The vast majority of therapists today are women. So, too, are the vast majority of their clients. But the earliest ones were almost all men. And, whatever we think of him now, Sigmund Freud’s ideas on infant development were more fully elaborated for boys than girls.
Back then, the father was a central figure both in culture and children’s development. He stood for authority, hierarchy, boundaries and individuation. He was both exemplar and competitor for a developing boy. This view underlies Freud’s theory of the Oedipus complex, and was also central to complex civilisations: in Moses and Monotheism, Freud argued that a hero “is a man who stands up manfully against his father and in the end victoriously overcomes him” and that this is a keystone of Judeo-Christian culture.
Today, though, psychoanalytic theory is more likely to view the symbolic father as a reactionary holdout to be dismantled. Meanwhile, as I discovered when I took a four-year psychotherapy training course a decade ago, men have retreated almost entirely from talking therapies, whether as clients or practitioners.

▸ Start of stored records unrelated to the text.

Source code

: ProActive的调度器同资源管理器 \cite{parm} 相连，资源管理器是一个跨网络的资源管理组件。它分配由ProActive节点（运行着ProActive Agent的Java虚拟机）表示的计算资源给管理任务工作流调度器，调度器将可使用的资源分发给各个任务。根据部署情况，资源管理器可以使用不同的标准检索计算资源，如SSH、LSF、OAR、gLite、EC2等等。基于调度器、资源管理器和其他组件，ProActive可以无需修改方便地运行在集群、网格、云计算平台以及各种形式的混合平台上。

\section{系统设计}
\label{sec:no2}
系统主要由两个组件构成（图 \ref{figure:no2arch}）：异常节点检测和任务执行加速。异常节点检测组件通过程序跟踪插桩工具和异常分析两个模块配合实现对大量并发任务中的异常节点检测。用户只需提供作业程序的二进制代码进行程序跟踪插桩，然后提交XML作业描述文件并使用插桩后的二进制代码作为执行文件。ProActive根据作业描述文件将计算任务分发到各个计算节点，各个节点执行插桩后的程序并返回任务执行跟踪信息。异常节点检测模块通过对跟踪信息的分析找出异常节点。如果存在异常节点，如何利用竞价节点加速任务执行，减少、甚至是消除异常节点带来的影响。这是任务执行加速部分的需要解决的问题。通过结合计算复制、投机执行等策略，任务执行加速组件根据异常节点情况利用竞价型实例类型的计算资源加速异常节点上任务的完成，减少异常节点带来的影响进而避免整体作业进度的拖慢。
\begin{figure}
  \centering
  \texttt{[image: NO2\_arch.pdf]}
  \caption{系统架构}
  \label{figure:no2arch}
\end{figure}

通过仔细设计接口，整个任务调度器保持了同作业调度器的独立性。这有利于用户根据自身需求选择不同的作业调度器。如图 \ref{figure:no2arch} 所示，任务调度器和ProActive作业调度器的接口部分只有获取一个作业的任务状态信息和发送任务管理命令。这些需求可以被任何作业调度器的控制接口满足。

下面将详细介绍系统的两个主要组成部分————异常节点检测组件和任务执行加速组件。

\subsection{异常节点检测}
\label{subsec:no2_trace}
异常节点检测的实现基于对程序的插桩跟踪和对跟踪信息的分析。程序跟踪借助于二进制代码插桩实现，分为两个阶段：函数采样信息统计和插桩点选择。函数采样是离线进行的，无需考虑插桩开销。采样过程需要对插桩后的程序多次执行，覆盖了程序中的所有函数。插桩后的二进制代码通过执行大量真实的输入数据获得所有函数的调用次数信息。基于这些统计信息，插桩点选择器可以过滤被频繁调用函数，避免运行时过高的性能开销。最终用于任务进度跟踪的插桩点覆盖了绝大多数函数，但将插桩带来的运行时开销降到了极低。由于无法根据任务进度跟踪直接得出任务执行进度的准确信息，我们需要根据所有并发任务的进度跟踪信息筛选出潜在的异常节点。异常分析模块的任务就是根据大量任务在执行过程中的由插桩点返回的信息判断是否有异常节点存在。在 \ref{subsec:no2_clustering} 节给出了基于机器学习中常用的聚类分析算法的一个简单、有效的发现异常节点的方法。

Does this disappearance matter? A new book by Wall Street Journal writer Abigail Shrier suggests that it may have far-reaching ramifications. Bad Therapy: Why The Kids Aren’t Growing Up is an uncompromising study of therapeutic child-rearing across individual therapy, pedagogy, governmental data-gathering and the culture as a whole. Bad Therapy argues that far from helping, these practices make everything worse. The children and young people raised by boundary-negotiating, feeling-validating, trauma-exploring, “talk it out” parents and educators, marinaded in the therapeutic worldview are not, as hoped, happier, more confident, and more emotionally literate. They’re neurotic, anxious, and self-absorbed; alternately fearful of the outside world and adept at exploiting soft-authoritarian therapeutic institutions for personal advantage; above all, they are profoundly unhappy.
Shrier doesn’t suggest a causal relationship between the retreat of men from therapy, and the emergence of therapeutic parenting. But both are clearly aspects of the same wider trend, toward a symbolically fatherless world. And this has left the field to a monolithically maternal style of child-rearing: one of nurture, understanding, care, and boundless empathy. Paradoxically, though, this has not empowered mothers but stripped them of agency too. For as Bad Therapy shows, the turn away from authority has not resulted in greater emotional literacy or even more kindness, but anxious, uncontained young people, and a ballooning field of increasingly intrusive therapeutic professionals.

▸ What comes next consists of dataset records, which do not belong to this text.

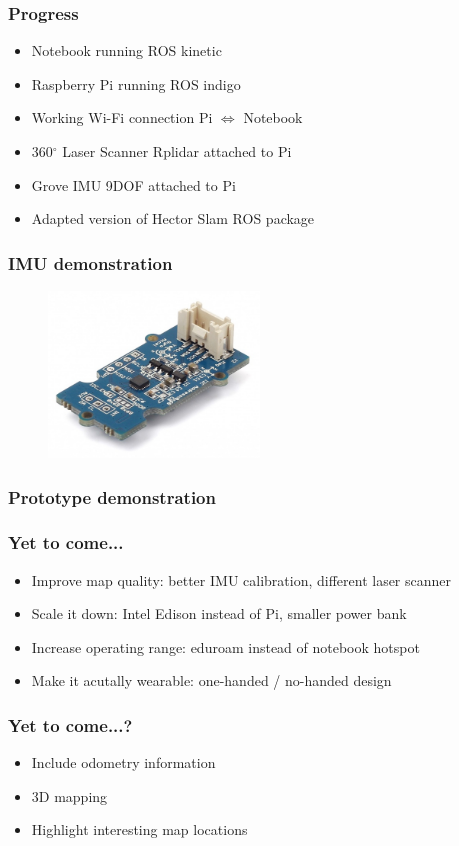 \documentclass{beamer}
\begin{document}
\begin{frame}
\frametitle{Progress}
\begin{itemize}
\item Notebook running ROS kinetic 
\pause
\item Raspberry Pi running ROS indigo 
\pause
\item Working Wi-Fi connection Pi $\Leftrightarrow$ Notebook 
\pause
\item 360$^{\circ}$ Laser Scanner Rplidar attached to Pi
\pause
\item Grove IMU 9DOF attached to Pi
\pause
\item Adapted version of Hector Slam ROS package
\end{itemize}
\end{frame}


\begin{frame}
\frametitle{IMU demonstration}
\begin{figure}
\begin{center}
\includegraphics[width=0.5\textwidth]{IMU.JPG}
\end{center}
\end{figure}
\end{frame}


\begin{frame}
\frametitle{Prototype demonstration}
\end{frame}


\begin{frame}
\frametitle{Yet to come...}
\begin{itemize}
\item Improve map quality: better IMU calibration, different laser scanner
\pause
\item Scale it down: Intel Edison instead of Pi, smaller power bank
\pause
\item Increase operating range: eduroam instead of notebook hotspot
\pause
\item Make it acutally wearable: one-handed / no-handed design
\end{itemize}
\end{frame}


\begin{frame}
\frametitle{Yet to come...?}
\begin{itemize}
\item Include odometry information
\pause
\item 3D mapping
\pause
\item Highlight interesting map locations
\end{itemize}
\end{frame}
\end{document}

Bad Therapy takes a sledgehammer to every article of therapeutic parenting and pedagogical faith. No, setting boundaries and punishing does not traumatise children. And even early difficulties usually produce not “trauma” but “resilience”. No, “trauma” is not “stored in the body”. Validating children’s feelings does not make them feel safer. No, asking children how they are feeling all the time does not produce more capable, confident children. Making allowances for “Adverse Childhood Experiences” does not produce better results for children who genuinely need to overcome adversity; nor does giving children endless meaningless choices while constraining their options to the sanitised and risk-free.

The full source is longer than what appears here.